Although BSC was established in 1954, it took 30 years for club members to design and build a permanent structure for their clubhouse. The building is located at the entrance to Burntisland dock, at the far end of the East Harbour. As visitors approach by sea, it is the first building they see to starboard.
For many years, BSC members kept their boats on fore and aft moorings tucked in to the east of the harbour entrance. In 2018, after many years planning and negotiation, the club added some pontoon moorings in the internal East Dock. It is currently possible to accommodate about 25 yachts in the outer mooring area and roughly 16 in the inner dock. Burntisland is a commercial port and safe harbour of refuge.

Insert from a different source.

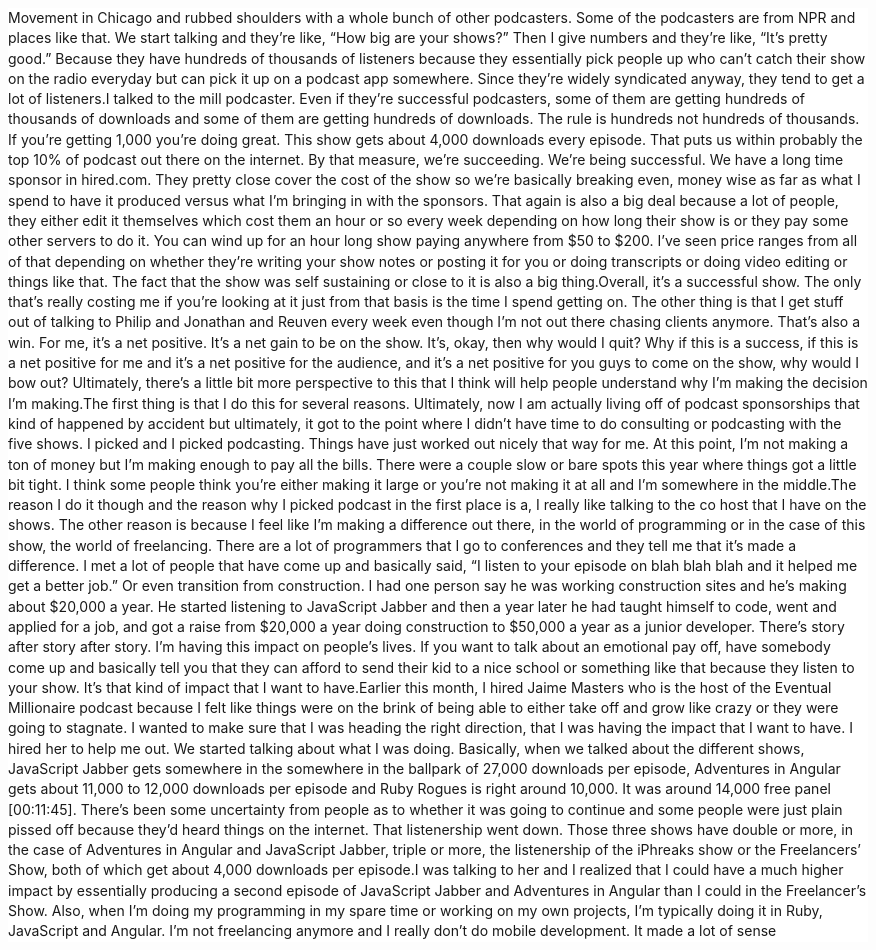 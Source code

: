 Movement in Chicago and rubbed shoulders with a whole bunch of other podcasters. Some of the podcasters are from NPR and places like that. We start talking and they’re like, “How big are your shows?” Then I give numbers and they’re like, “It’s pretty good.” Because they have hundreds of thousands of listeners because they essentially pick people up who can’t catch their show on the radio everyday but can pick it up on a podcast app somewhere. Since they’re widely syndicated anyway, they tend to get a lot of listeners.I talked to the mill podcaster. Even if they’re successful podcasters, some of them are getting hundreds of thousands of downloads and some of them are getting hundreds of downloads. The rule is hundreds not hundreds of thousands. If you’re getting 1,000 you’re doing great. This show gets about 4,000 downloads every episode. That puts us within probably the top 10% of podcast out there on the internet. By that measure, we’re succeeding. We’re being successful. We have a long time sponsor in hired.com. They pretty close cover the cost of the show so we’re basically breaking even, money wise as far as what I spend to have it produced versus what I’m bringing in with the sponsors. That again is also a big deal because a lot of people, they either edit it themselves which cost them an hour or so every week depending on how long their show is or they pay some other servers to do it. You can wind up for an hour long show paying anywhere from $50 to $200. I’ve seen price ranges from all of that depending on whether they’re writing your show notes or posting it for you or doing transcripts or doing video editing or things like that. The fact that the show was self sustaining or close to it is also a big thing.Overall, it’s a successful show. The only that’s really costing me if you’re looking at it just from that basis is the time I spend getting on. The other thing is that I get stuff out of talking to Philip and Jonathan and Reuven every week even though I’m not out there chasing clients anymore. That’s also a win. For me, it’s a net positive. It’s a net gain to be on the show. It’s, okay, then why would I quit? Why if this is a success, if this is a net positive for me and it’s a net positive for the audience, and it’s a net positive for you guys to come on the show, why would I bow out? Ultimately, there’s a little bit more perspective to this that I think will help people understand why I’m making the decision I’m making.The first thing is that I do this for several reasons. Ultimately, now I am actually living off of podcast sponsorships that kind of happened by accident but ultimately, it got to the point where I didn’t have time to do consulting or podcasting with the five shows. I picked and I picked podcasting. Things have just worked out nicely that way for me. At this point, I’m not making a ton of money but I’m making enough to pay all the bills. There were a couple slow or bare spots this year where things got a little bit tight. I think some people think you’re either making it large or you’re not making it at all and I’m somewhere in the middle.The reason I do it though and the reason why I picked podcast in the first place is a, I really like talking to the co host that I have on the shows. The other reason is because I feel like I’m making a difference out there, in the world of programming or in the case of this show, the world of freelancing. There are a lot of programmers that I go to conferences and they tell me that it’s made a difference. I met a lot of people that have come up and basically said, “I listen to your episode on blah blah blah and it helped me get a better job.” Or even transition from construction. I had one person say he was working construction sites and he’s making about $20,000 a year. He started listening to JavaScript Jabber and then a year later he had taught himself to code, went and applied for a job, and got a raise from $20,000 a year doing construction to $50,000 a year as a junior developer. There’s story after story after story. I’m having this impact on people’s lives. If you want to talk about an emotional pay off, have somebody come up and basically tell you that they can afford to send their kid to a nice school or something like that because they listen to your show. It’s that kind of impact that I want to have.Earlier this month, I hired Jaime Masters who is the host of the Eventual Millionaire podcast because I felt like things were on the brink of being able to either take off and grow like crazy or they were going to stagnate. I wanted to make sure that I was heading the right direction, that I was having the impact that I want to have. I hired her to help me out. We started talking about what I was doing. Basically, when we talked about the different shows, JavaScript Jabber gets somewhere in the somewhere in the ballpark of 27,000 downloads per episode, Adventures in Angular gets about 11,000 to 12,000 downloads per episode and Ruby Rogues is right around 10,000. It was around 14,000 free panel [00:11:45]. There’s been some uncertainty from people as to whether it was going to continue and some people were just plain pissed off because they’d heard things on the internet. That listenership went down. Those three shows have double or more, in the case of Adventures in Angular and JavaScript Jabber, triple or more, the listenership of the iPhreaks show or the Freelancers’ Show, both of which get about 4,000 downloads per episode.I was talking to her and I realized that I could have a much higher impact by essentially producing a second episode of JavaScript Jabber and Adventures in Angular than I could in the Freelancer’s Show. Also, when I’m doing my programming in my spare time or working on my own projects, I’m typically doing it in Ruby, JavaScript and Angular. I’m not freelancing anymore and I really don’t do mobile development. It made a lot of sense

Therefore, unusually for an east coast harbour, it does not dry out and there is 24 hour access for boat owners.
Members’ boats normally get craned out of the winter during the winter season, unless they chose to overwinter on a pontoon berth. A mobile telescopic crane is contracted twice yearly: to lift boats in at the beginning of the season (April) and to lift boats out at the end (October). Expenses are shared equally between members.
To encourage active participation in affordable boating for the health and wellbeing of all.